Харченко заходит со мной в библиотеку, внимательно вглядывается в книги и, видимо, остается доволен моей работой.
– Красиво поставил. Князю понравится. Хорошо, что по росту книги подбирал. Получается вроде картины. Только теперь не надо показывать князю все едино не поймет.
– А что? Он очень страшный? – спрашиваю я.
– А ну его… Зверь, а не человек… Не знаешь, где с ним найдешь, где потеряешь. То целует и кричит: «дороже брата ты мне», а то вчера увидал на мне «Георгия» и как ударит кулаком по крестику, так он у меня и впился в тело. «Сними эту гадость!.. – кричит не своим голосом. – Видеть не могу этого»… – Ну, и пришлось снять. Вот он какой. Завтра сам увидишь… заканчивает Харченко.
Утром на другой день со стороны скотного двора раздается конский топот, шум голосов, крики и смех. То возвращается домой великий князь.
Вот он сам идет из сада ко дворцу в сопровождении Харченко, Гуссейна и нескольких бухарцев.
Князь что-то рассказывает. Одни из слушателей почтительно и тихо подхихикивают, а другие гогочут во все горло.
Князь одет бухарцем – обычный халат с красными полосами на синем фоне охвачен широким оранжевым поясом. На ногах козловые сапоги с мягкими задниками, а на бритой голове обыкновенная тюбетейка. Он худ и очень высок ростом. Голова небольшая, птичья.
Никогда никто не скажет, что этот человек обладает большим богатством и носит звание великого князя. Если бы не предупреждение Харченко, я тоже принял бы его за обыкновенного таджика.
Не решаюсь близко подойти и наблюдаю из-за угла домика, где помещается контора управляющего.
Князь говорит, широко размахивая пестрыми рукавами халата, и поминутно оглядывается на свою свиту, как бы желая удостовериться, все ли смеются.

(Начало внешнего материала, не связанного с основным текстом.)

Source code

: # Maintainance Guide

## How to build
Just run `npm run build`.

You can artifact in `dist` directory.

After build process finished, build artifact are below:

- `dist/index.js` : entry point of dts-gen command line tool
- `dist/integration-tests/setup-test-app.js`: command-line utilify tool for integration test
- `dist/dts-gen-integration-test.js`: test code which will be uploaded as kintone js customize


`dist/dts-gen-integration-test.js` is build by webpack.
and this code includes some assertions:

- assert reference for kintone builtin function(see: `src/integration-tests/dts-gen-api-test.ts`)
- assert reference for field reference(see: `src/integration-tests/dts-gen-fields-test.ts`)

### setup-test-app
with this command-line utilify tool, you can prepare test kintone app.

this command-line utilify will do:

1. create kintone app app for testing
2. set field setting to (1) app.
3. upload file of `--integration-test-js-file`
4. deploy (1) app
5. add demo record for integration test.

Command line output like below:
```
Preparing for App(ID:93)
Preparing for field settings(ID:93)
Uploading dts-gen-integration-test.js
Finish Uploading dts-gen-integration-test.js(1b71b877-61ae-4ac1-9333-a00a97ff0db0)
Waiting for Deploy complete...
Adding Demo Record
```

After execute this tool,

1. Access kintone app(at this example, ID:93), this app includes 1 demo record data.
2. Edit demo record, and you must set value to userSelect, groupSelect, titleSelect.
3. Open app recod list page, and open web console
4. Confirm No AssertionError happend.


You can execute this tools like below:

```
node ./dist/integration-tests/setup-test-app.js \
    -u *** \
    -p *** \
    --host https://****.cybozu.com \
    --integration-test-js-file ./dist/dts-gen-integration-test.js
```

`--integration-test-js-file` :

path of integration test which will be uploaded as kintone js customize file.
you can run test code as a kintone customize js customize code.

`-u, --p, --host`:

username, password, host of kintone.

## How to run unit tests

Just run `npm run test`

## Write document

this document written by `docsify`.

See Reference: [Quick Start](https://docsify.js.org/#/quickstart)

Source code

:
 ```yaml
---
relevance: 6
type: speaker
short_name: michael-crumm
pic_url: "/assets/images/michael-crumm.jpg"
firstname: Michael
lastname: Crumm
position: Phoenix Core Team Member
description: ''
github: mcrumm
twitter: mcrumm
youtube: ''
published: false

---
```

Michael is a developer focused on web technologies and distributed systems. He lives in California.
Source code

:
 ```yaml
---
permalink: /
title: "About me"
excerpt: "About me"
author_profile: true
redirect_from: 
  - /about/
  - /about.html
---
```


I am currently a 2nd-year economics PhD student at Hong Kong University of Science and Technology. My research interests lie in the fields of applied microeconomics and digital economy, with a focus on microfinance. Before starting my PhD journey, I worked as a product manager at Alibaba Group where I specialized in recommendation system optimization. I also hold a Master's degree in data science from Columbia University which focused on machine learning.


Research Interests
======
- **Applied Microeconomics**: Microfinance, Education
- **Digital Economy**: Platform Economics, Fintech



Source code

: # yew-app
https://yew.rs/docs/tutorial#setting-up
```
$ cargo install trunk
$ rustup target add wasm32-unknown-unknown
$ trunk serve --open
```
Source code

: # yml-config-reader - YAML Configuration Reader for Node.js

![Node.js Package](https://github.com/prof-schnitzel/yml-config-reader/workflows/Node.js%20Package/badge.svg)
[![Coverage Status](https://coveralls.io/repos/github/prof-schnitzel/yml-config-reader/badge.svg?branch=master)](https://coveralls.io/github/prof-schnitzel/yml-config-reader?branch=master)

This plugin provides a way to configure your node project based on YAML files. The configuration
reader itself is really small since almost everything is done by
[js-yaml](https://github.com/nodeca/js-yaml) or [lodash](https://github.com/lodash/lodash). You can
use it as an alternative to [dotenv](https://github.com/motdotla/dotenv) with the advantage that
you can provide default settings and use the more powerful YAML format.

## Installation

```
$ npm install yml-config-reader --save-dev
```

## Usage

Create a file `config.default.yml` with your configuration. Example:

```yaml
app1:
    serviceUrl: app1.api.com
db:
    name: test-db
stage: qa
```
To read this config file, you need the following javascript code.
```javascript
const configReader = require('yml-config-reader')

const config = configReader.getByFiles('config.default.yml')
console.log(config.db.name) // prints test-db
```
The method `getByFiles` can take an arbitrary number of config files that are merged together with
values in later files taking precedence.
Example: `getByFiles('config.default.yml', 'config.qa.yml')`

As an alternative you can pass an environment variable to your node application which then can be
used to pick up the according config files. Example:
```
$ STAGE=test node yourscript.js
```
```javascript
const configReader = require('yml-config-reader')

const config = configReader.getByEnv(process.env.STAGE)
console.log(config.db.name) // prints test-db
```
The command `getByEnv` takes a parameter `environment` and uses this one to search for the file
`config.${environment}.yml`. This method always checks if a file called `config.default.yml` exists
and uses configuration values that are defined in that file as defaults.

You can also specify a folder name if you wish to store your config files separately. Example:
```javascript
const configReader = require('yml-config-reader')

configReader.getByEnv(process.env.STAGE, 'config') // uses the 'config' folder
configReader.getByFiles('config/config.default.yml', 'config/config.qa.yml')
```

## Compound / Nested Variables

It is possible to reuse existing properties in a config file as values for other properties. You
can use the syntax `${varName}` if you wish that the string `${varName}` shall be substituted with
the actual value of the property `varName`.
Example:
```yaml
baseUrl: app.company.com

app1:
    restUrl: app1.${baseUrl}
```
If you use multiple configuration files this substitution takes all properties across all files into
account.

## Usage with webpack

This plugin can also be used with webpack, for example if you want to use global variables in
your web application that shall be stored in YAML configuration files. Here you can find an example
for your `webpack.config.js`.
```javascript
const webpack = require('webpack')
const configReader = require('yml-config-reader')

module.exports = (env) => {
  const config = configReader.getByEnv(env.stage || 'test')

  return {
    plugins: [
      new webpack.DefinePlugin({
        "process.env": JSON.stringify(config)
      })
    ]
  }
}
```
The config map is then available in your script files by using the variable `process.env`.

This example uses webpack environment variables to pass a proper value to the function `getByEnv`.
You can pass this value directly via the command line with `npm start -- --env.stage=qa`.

Запоминаю широкие, круто изогнутые брови, быстрые коричневые глаза, клювообразный нос и маленькую темно-русую бородку.
Князь велит приготовить завтрак на большой веранде.
Харченко, освободившись на минутку, объясняет мне, что сегодня князь хочет быть простым, добрым и веселым.
– А чем все это кончится, сам чорт не знает, – говорит Харченко и добавляет: – Ну, иди к княжескому столу…
– И мне итти?..
– Да, да, и тебе, и старшей скотнице, и непьющим мусульманам – всем приказано садиться на ковры. А не пойдешь – хуже будет…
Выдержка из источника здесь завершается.